THE PROBLEM: Scan the data for "Uygulamanızın" and copy each matching line.

══════════

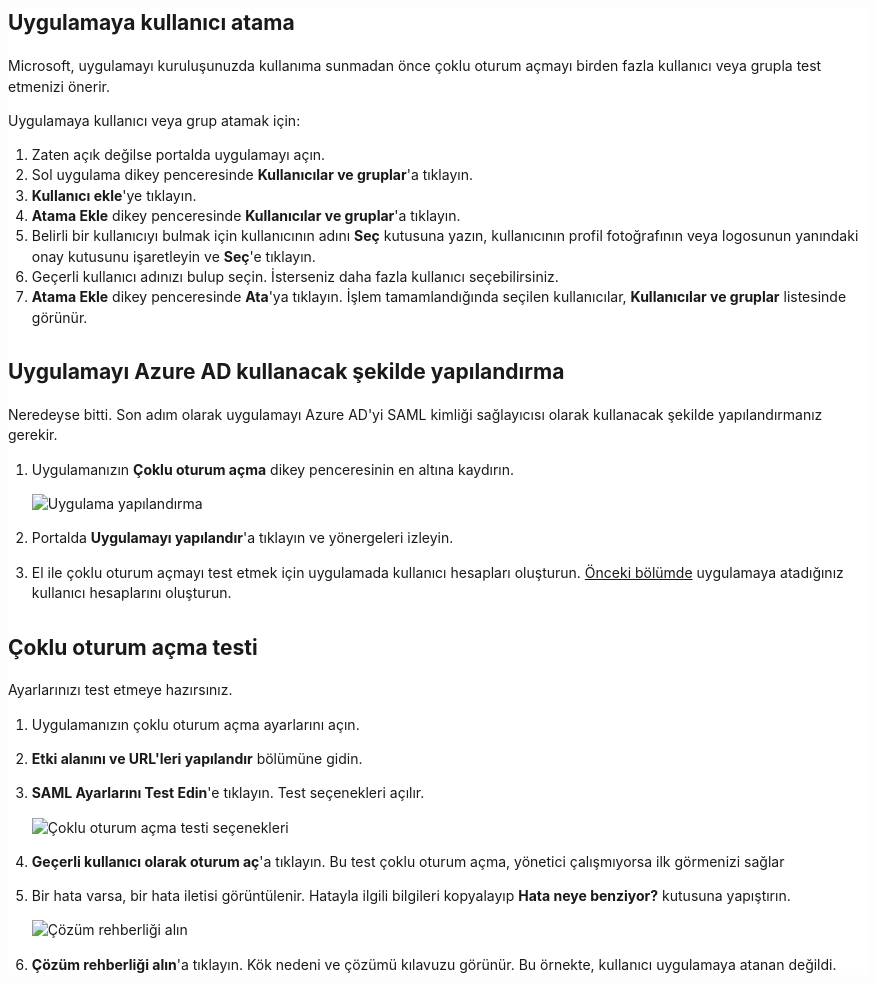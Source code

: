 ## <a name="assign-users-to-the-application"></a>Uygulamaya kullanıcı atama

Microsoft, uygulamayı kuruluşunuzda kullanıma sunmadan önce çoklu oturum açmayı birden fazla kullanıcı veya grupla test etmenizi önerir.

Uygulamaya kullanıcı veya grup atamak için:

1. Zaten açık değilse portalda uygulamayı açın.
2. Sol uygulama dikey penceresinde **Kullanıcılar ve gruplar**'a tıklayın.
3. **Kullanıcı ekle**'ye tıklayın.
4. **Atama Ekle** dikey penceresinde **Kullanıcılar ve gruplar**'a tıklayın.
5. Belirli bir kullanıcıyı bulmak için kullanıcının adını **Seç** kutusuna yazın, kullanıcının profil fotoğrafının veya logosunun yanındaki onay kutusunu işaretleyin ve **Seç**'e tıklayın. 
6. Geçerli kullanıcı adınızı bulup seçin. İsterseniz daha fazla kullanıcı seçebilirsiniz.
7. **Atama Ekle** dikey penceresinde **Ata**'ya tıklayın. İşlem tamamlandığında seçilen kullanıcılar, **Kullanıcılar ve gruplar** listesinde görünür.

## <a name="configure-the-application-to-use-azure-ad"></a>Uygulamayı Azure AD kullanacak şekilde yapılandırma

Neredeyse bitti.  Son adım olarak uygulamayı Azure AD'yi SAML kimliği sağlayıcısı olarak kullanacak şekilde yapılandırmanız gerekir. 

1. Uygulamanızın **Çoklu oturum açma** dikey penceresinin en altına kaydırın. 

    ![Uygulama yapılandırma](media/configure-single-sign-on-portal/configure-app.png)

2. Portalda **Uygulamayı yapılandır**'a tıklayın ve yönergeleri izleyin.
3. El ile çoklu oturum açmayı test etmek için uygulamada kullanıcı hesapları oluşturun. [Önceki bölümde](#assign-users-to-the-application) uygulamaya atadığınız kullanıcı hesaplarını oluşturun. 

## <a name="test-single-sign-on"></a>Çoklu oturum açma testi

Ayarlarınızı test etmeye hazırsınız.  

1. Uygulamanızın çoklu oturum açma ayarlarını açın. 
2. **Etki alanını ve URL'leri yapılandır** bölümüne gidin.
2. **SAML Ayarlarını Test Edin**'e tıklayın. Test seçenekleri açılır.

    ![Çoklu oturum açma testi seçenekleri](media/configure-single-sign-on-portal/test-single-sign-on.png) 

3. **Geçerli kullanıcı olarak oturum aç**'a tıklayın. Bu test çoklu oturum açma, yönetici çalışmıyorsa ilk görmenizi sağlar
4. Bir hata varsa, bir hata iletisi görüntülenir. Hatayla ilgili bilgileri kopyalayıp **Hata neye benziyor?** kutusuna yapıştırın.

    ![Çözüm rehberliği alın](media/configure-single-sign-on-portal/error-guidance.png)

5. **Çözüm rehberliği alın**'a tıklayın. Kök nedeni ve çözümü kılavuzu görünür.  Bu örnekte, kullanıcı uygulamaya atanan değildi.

══════════

EXERCISE RESPONSE:
1. Uygulamanızın **Çoklu oturum açma** dikey penceresinin en altına kaydırın. 
1. Uygulamanızın çoklu oturum açma ayarlarını açın. 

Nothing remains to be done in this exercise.